Examples of crepuscular rays are shown in these images, courtesy of Akkana Peck.

 

On Sunday November 2, Daylight Savings Time ends, and evening observing starts an hour earlier. Don’t forget to set your clocks back an hour.

Venus is still high in the early evening sky, outshining everything else at magnitude -4.2. On the night of the 30th, Venus and Jupiter stand only two degrees apart, with a three-day old slim crescent moon only seven degrees away. If you have a good western horizon, it might be a good time to dust off that camera.

Saturn is a morning object, rising an hour or two after midnight. But if you do stay up for it, check out the rings – they’re only a degree and a half from being edge-on. What an amazing difference from the wide-open rings we saw just a few years ago! I’m looking forward to this Saturn pass.

Mercury is visible in the morning in early November, disappearing into the sun’s glare by midmonth.

Uranus makes a good target, still sitting in Aquarius, transits about the time the sky gets dark and doesn’t set until after midnight. Neptune, a bubble above the top left of the “champagne glass” of Capricornus, is a more difficult target, running two hours ahead of Uranus and setting a little after 10pm, so if you want to find it, start early in the evening, soon after it gets dark. Pluto rises and sets even earlier, and is too close to the sun to find this month.

Mars, like Pluto, is too close to the sun to be visible this month.Too bad! But if your mind is still on the red planet, you can always seek out a lecture. A few months from now, the Feb. 7 SJAA meeting will feature Dr. Chris McKay speaking on “What We Have Learned From the Mars Phoenix Lander?”

If you need a Mars fix sooner than that, our neighbor club PAS has been featuring a series of speakers about current Mars missions. Their speaker last month was Brian Day (a past SJAA member, board member and vice president), talking about places on Earth that are good analogues for conditions on the Martian surface. In addition to exotic locales like Antarctica and the high Andes, he showed sites right here in California, like the Desert Studies Center on the dry lakebed at Zzyzx, and the nearby Cima basalt lava fields in Mojave National Preserve.

Dave and I visited those Mojave basalt fields last year, and in particular, the same lava tube Brian Day showed in his talk.

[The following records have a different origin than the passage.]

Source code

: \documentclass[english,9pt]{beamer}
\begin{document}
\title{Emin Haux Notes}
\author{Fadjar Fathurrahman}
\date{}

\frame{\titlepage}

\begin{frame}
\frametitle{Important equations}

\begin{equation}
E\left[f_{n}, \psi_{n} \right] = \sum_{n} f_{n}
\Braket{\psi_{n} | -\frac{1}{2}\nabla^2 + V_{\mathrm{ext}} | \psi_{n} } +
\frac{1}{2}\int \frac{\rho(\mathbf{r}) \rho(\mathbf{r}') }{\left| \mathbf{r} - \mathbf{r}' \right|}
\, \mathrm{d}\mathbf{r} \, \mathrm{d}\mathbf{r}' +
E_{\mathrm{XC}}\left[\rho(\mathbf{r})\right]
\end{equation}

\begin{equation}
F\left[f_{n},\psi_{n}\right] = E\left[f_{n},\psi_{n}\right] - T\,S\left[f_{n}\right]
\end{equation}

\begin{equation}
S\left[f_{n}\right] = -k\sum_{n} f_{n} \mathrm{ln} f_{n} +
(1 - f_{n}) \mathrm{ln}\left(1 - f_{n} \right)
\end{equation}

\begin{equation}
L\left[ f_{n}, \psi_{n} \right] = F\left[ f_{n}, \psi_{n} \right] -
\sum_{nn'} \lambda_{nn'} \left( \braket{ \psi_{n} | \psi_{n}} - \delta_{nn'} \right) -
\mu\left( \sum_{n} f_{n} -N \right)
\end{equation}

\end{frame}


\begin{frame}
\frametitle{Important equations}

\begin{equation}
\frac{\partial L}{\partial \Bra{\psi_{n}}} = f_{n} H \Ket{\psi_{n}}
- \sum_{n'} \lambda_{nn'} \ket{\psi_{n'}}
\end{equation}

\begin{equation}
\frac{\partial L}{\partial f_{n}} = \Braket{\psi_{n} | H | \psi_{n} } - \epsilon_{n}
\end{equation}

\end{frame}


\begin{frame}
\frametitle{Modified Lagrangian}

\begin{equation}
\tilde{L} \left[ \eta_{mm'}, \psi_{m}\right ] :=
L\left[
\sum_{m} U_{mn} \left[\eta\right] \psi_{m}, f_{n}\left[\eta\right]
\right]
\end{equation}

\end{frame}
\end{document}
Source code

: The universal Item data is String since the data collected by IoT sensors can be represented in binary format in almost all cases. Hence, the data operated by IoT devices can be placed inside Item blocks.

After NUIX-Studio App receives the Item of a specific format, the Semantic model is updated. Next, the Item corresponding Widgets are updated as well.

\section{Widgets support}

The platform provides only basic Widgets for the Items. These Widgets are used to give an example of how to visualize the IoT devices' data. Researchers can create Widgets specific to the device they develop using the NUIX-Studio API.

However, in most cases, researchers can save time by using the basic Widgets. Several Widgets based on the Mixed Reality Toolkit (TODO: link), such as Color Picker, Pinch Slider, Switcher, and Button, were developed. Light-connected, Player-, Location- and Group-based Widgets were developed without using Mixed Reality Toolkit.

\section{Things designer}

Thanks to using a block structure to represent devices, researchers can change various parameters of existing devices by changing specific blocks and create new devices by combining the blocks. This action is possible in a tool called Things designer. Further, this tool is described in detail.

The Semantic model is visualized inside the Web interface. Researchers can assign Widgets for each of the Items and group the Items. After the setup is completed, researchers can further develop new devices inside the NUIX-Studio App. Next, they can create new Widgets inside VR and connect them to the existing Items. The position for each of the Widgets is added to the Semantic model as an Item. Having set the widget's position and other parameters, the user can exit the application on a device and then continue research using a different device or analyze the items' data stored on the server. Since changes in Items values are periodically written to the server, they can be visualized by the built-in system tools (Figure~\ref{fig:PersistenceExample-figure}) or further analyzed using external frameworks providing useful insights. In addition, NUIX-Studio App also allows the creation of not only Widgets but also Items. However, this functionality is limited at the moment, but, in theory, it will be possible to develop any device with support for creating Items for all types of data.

Mojave is one of the nearest places you can go and explore geologic features similar to those you might see on Mars, the Moon, or Mercury.

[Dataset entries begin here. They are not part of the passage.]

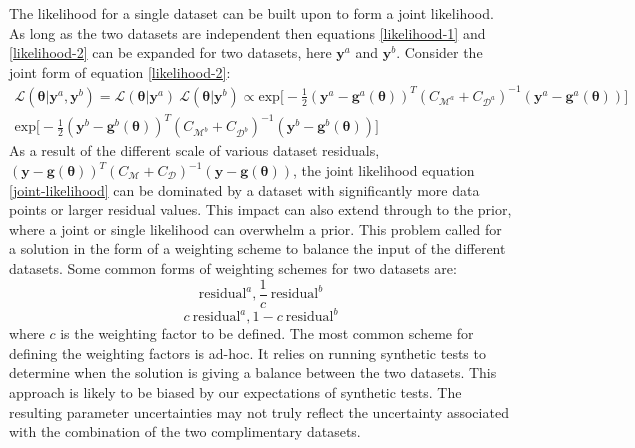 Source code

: The likelihood for a single dataset can be built upon to form a joint likelihood. As long as the two datasets are independent then equations \ref{likelihood-1} and \ref{likelihood-2} can be expanded for two datasets, here $\bm{y}^a$ and $\bm{y}^b$. Consider the joint form of equation \ref{likelihood-2}:
\begin{multline}
\mathcal{L}(\bm{\theta}|\bm{y}^a,\bm{y}^b) = \mathcal{L}(\bm{\theta}|\bm{y}^a)\ \mathcal{L}(\bm{\theta}|\bm{y}^b)
\propto \text{exp}\bigg[-\frac{1}{2}(\bm{y}^a-\bm{g}^a(\bm{\theta}))^T(C_{\mathcal{M}^a}+C_{\mathcal{D}^a})^{-1}(\bm{y}^a-\bm{g}^a(\bm{\theta}))\bigg]\ \\
\text{exp}\bigg[-\frac{1}{2}(\bm{y}^b-\bm{g}^b(\bm{\theta}))^T(C_{\mathcal{M}^b}+C_{\mathcal{D}^b})^{-1}(\bm{y}^b-\bm{g}^b(\bm{\theta}))\bigg]
\label{joint-likelihood}
\end{multline}
As a result of the different scale of various dataset residuals, $(\bm{y}-\bm{g}(\bm{\theta}))^T(C_{\mathcal{M}}+C_{\mathcal{D}})^{-1}(\bm{y}-\bm{g}(\bm{\theta}))$, the joint likelihood equation \ref{joint-likelihood} can be  dominated by a dataset with significantly more data points or larger residual values. This impact can also extend through to the prior, where a joint or single likelihood can overwhelm a prior. This problem called for a solution in the form of a weighting scheme to balance the input of the different datasets. Some common forms of weighting schemes for two datasets are:
\begin{equation}
\text{residual}^a, \frac{1}{c}\ \text{residual}^b
\end{equation}
\begin{equation}
c\ \text{residual}^a, 1-c\ \text{residual}^b
\end{equation}
where $c$ is the weighting factor to be defined. The most common scheme for defining the weighting factors is ad-hoc. It relies on running synthetic tests to determine when the solution is giving a balance between the two datasets. This approach is likely to be biased by our expectations of synthetic tests. The resulting parameter uncertainties may not truly reflect the uncertainty associated with the combination of the two complimentary datasets. \par


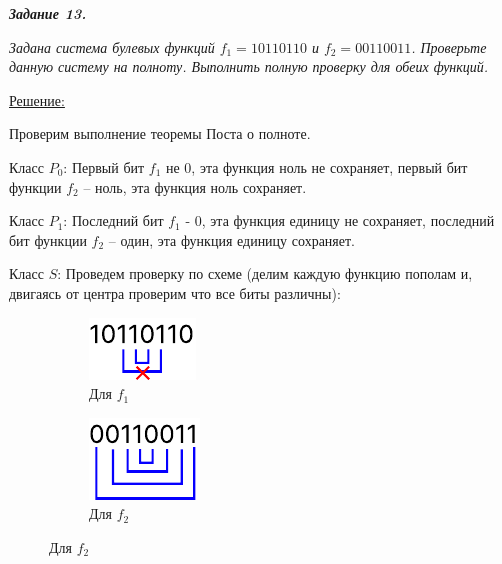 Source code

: \documentclass[12pt]{article}
\begin{document}
\textit{\textbf{Задание 13.}}

\textit{Задана система булевых функций $f_1=10110110$ и $f_2=00110011$. Проверьте
данную систему на полноту. Выполнить полную проверку для обеих функций.}

\underline{Решение:}

Проверим выполнение теоремы Поста о полноте.

Класс $P_0$: Первый бит $f_1$ не 0, эта функция ноль не сохраняет, первый бит
функции $f_2$ – ноль, эта функция ноль сохраняет.

Класс $P_1$: Последний бит $f_1$ - 0, эта функция единицу не сохраняет,
последний бит функции $f_2$ – один, эта функция единицу сохраняет.

Класс $S$: Проведем проверку по схеме (делим каждую функцию пополам
и, двигаясь от центра проверим что все биты различны):

\begin{figure}[h]
        \captionsetup[subfigure]{labelformat=empty}
        \centering
        \begin{subfigure}{.32\textwidth}
                \centering
                \includegraphics[width=1\linewidth]{13_1.pdf}
                \caption{Для $f_1$}
        \end{subfigure}
        \begin{subfigure}{.32\textwidth}
                \centering
                \includegraphics[width=1\linewidth]{13_2.pdf}
                \caption{Для $f_2$}
        \end{subfigure}
\end{figure}
\end{document}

The lava tube in the Cima lava fields is well marked on the map and accessed off a dirt road. You can walk the trace of the lava tube for several hundred yards, following the occasional collapsed zones (think Schroter’s Valley on the moon – another partially collapsed lava tube you might have seen) and “skylights”, small holes letting you peek down into the tube. But there is one large opening where you can go down into the tube. There’s a rickety ladder chained in place leading down into the tube. Once down, there are several “rooms” you can explore, most of them already lit with skylights so you don’t need a flashlight like you do for the longer lava tubes of Lassen and the Modoc.

But when you’re there, you discover another fascinating effect of the skylights. The floor of the lava tube is covered with fine dust, which gets stirred up as soon as you walk through it. Turn around ... and see the swirling dust create a beam of light coming from the skylight. Brian Day showed a slide showing the same effect. Each room has its own skylight, and thus its own beam of light ...beckoning you to the place where the secret treasure is hidden (Ed. note, see photo on page 6). The secret treasure, in this case, is just the patterned basalt walls and floor of the lava tube ... treasure enough!

These beams of light are sometimes called “God rays,” more formally known as “crepuscular rays”. I saw one in a forest above Woodside a few weeks ago. We were climbing a trail that switchbacked its way up a hillside. As we climbed higher and tried to re-find the ray, we discovered an interesting phenomenon:it was invisible when we were standing near it, or looking down it to where we could see it striking the forest floor. The ray was only visible when it was backlit, coming from more or less the same direction as the sun.

But that wasn’t true of the rays in the Cima lava tube. And it’s almost exactly the opposite of the effect you see with a green laser used to point out constellations at star parties, where you can only see the laser beam when you’re right next to the laser. Is the difference due to a difference in the size of the dust particles in Mojave vs. the redwood forest vs. Houge park, or simply due to the amount of dust in the air at each place? I haven’t found an answer; more research required.

“Crepuscular”, by the way, means something that happens at dawn or dusk. So a “crepuscular ray” is similar in some ways to the sunrise and sunset rays that lunar observers love seeing. Of course, on the moon there’s no dust-filled atmosphere to light up the ray itself; you can only see the places it hits on the lunar surface. Wouldn’t it be marvellous to be able to descend into Schroter’s Valley and see the crepuscular rays caused by stirring up the ancient lunar dust?